** Opening Supplied entries block **

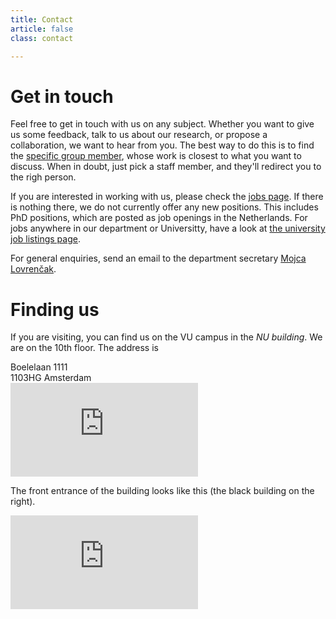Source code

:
 ```yaml
---
title: Contact
article: false
class: contact

---
```


# Get in touch

Feel free to get in touch with us on any subject. Whether you want to give us some feedback, talk to us about our research, or propose a collaboration, we want to hear from you. The best way to do this is to find the <a href="/about/people">specific group member</a>, whose work is closest to what you want to discuss. When in doubt, just pick a staff member, and they'll redirect you to the righ person. 

If you are interested in working with us, please check the <a href="/about/jobs">jobs
page</a>. If there is nothing there, we do not currently offer any new positions. This includes PhD positions, which are posted as job openings in the Netherlands. For jobs anywhere in our department or Universitty, have a look at [the university job listings page](https://workingat.vu.nl/home).

For general enquiries, send an email to the department secretary <a href="mailto:m.lovrencak@vu.nl">Mojca Lovrenčak</a>.
    
# Finding us

If you are visiting, you can find us on the VU campus in the _NU building_. We are on the 10th floor. The 
    address is

  <div class="address">Boelelaan 1111<br>
  1103HG Amsterdam </div>

<iframe class="gmaps"
      frameborder="0" style="border:0"
      referrerpolicy="no-referrer-when-downgrade"
      src="https://www.google.com/maps/embed/v1/place?key=AIzaSyAacQcTIEs_Fw09Ponicxy2E5n8Jij4_18&q=NU+building+Vrije+Universiteit+Amsterdam"
      allowfullscreen>
</iframe>

The front entrance of the building looks like this (the black building on the right).  

<iframe src="https://www.google.com/maps/embed?pb=!4v1679218877697!6m8!1m7!1sE7Q-FanbFYtfRdAJ8Vuilw!2m2!1d52.33525527115299!2d4.864145060287762!3f169.13382324267923!4f24.332482406276398!5f0.7820865974627469" class="gmaps-photo" style="border:0;" allowfullscreen="" loading="lazy" referrerpolicy="no-referrer-when-downgrade">
</iframe>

** Closing Supplied entries block **

**Directions for this task:** Would you return all of the entries unchanged while omitting the images?

**Task solution:**
Source code

:
 ```yaml
---
title: Contact
article: false
class: contact

---
```


# Get in touch

Feel free to get in touch with us on any subject. Whether you want to give us some feedback, talk to us about our research, or propose a collaboration, we want to hear from you. The best way to do this is to find the <a href="/about/people">specific group member</a>, whose work is closest to what you want to discuss. When in doubt, just pick a staff member, and they'll redirect you to the righ person. 

If you are interested in working with us, please check the <a href="/about/jobs">jobs
page</a>. If there is nothing there, we do not currently offer any new positions. This includes PhD positions, which are posted as job openings in the Netherlands. For jobs anywhere in our department or Universitty, have a look at [the university job listings page](https://workingat.vu.nl/home).

For general enquiries, send an email to the department secretary <a href="mailto:m.lovrencak@vu.nl">Mojca Lovrenčak</a>.
    
# Finding us

If you are visiting, you can find us on the VU campus in the _NU building_. We are on the 10th floor. The 
    address is

  <div class="address">Boelelaan 1111<br>
  1103HG Amsterdam </div>

<iframe class="gmaps"
      frameborder="0" style="border:0"
      referrerpolicy="no-referrer-when-downgrade"
      src="https://www.google.com/maps/embed/v1/place?key=AIzaSyAacQcTIEs_Fw09Ponicxy2E5n8Jij4_18&q=NU+building+Vrije+Universiteit+Amsterdam"
      allowfullscreen>
</iframe>

The front entrance of the building looks like this (the black building on the right).  

<iframe src="https://www.google.com/maps/embed?pb=!4v1679218877697!6m8!1m7!1sE7Q-FanbFYtfRdAJ8Vuilw!2m2!1d52.33525527115299!2d4.864145060287762!3f169.13382324267923!4f24.332482406276398!5f0.7820865974627469" class="gmaps-photo" style="border:0;" allowfullscreen="" loading="lazy" referrerpolicy="no-referrer-when-downgrade">
</iframe>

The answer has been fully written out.